» **Directions**: Check each line of the entries for "liste" and report the ones that have it.
-*-
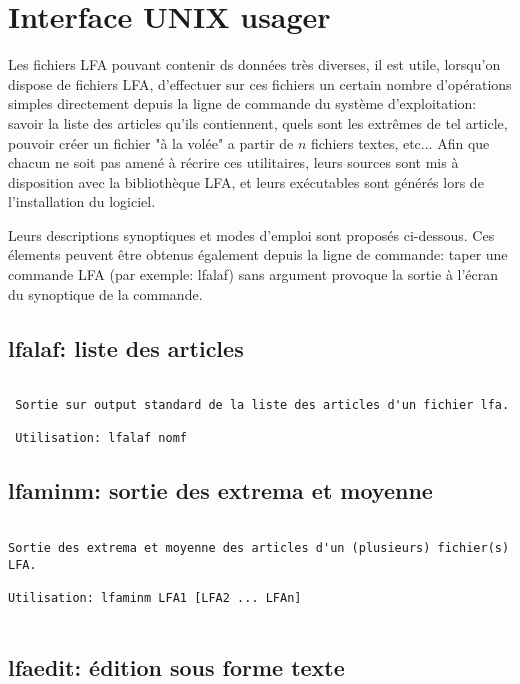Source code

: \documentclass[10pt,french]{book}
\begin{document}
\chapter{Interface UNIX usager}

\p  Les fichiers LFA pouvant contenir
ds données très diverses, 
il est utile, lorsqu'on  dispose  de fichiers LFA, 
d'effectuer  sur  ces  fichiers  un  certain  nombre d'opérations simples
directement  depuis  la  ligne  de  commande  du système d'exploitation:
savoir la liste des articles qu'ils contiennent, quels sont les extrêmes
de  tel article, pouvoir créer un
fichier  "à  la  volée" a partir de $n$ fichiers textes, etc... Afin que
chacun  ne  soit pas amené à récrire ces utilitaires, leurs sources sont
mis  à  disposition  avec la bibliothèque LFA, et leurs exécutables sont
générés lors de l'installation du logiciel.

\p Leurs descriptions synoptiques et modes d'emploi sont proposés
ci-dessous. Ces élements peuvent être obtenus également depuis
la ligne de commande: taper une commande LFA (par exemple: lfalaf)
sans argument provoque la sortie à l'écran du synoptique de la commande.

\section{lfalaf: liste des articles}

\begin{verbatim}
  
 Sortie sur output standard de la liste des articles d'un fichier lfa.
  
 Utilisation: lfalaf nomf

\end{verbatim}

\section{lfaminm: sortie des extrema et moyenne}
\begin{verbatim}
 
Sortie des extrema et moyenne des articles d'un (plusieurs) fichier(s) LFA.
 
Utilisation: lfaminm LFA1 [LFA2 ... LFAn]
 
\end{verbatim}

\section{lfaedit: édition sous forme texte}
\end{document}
-*-
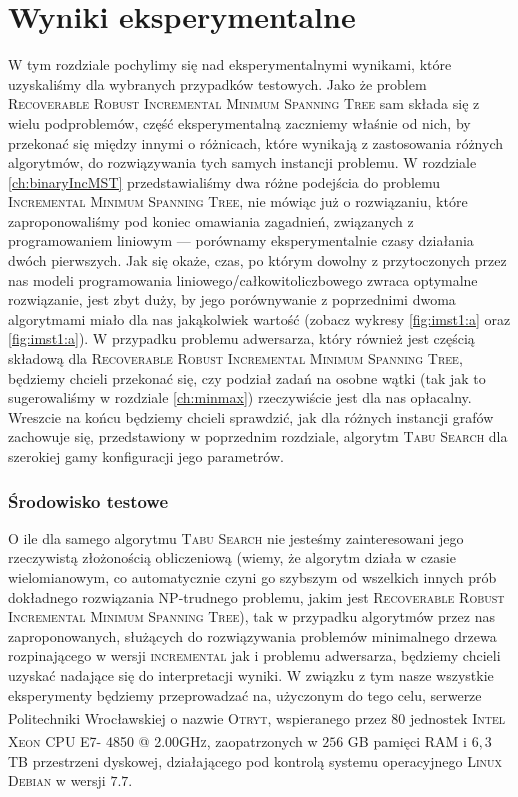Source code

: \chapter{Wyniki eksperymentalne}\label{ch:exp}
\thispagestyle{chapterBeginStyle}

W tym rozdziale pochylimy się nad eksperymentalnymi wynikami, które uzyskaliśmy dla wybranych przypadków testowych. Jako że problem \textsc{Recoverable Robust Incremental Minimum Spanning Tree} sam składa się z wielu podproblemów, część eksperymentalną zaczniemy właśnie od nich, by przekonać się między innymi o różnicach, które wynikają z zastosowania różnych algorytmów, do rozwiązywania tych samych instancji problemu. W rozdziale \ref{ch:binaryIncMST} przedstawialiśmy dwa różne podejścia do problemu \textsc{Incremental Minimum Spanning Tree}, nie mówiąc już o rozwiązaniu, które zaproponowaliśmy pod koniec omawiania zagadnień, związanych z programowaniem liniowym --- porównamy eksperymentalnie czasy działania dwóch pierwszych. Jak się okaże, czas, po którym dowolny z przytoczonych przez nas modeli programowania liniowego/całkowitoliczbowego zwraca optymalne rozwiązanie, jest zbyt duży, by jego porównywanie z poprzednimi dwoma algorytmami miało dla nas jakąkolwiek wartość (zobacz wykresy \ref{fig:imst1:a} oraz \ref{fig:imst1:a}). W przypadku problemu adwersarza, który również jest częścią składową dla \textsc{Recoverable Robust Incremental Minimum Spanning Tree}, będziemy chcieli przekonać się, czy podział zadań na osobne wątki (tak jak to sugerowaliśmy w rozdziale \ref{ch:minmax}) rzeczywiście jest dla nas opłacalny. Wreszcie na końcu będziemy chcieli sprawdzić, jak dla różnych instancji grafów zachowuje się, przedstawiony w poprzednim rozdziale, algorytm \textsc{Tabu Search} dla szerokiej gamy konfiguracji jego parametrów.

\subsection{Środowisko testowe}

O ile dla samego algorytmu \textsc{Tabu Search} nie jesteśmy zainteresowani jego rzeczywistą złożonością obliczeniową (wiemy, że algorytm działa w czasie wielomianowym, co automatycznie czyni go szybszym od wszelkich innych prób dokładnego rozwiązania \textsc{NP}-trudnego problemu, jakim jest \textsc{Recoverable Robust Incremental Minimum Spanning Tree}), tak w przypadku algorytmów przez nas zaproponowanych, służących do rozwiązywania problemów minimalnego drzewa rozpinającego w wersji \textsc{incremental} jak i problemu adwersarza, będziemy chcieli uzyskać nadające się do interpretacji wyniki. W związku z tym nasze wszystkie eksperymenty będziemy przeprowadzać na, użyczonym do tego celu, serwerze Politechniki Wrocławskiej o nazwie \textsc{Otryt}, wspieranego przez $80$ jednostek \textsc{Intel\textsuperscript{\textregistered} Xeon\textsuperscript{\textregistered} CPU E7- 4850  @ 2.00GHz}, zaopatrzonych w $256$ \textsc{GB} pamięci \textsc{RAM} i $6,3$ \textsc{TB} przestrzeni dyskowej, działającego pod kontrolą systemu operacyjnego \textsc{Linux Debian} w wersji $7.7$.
-*-
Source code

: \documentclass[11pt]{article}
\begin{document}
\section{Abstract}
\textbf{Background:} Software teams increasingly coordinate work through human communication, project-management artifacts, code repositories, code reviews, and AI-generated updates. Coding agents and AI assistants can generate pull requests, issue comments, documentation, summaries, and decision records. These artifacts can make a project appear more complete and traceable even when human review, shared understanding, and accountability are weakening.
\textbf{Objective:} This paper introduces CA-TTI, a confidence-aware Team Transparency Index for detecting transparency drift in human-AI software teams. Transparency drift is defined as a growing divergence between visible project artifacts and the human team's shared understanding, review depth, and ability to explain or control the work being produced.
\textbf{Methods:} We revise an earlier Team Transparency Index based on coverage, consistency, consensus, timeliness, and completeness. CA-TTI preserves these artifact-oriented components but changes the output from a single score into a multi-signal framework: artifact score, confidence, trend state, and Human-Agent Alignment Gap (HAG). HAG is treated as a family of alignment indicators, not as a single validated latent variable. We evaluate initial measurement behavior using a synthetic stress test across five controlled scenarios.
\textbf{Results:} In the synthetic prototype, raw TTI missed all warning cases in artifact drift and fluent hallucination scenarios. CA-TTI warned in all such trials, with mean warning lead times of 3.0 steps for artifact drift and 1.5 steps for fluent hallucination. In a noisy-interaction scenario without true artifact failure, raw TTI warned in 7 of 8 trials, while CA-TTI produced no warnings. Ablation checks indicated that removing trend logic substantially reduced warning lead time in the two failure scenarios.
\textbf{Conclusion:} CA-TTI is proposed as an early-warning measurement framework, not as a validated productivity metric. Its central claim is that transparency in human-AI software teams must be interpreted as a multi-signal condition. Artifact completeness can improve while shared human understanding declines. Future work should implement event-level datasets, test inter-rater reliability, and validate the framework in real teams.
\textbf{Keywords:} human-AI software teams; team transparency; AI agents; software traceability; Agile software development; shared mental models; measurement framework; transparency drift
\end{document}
-*-
» **Finished task**:
savoir la liste des articles qu'ils contiennent, quels sont les extrêmes
\section{lfalaf: liste des articles}
 Sortie sur output standard de la liste des articles d'un fichier lfa.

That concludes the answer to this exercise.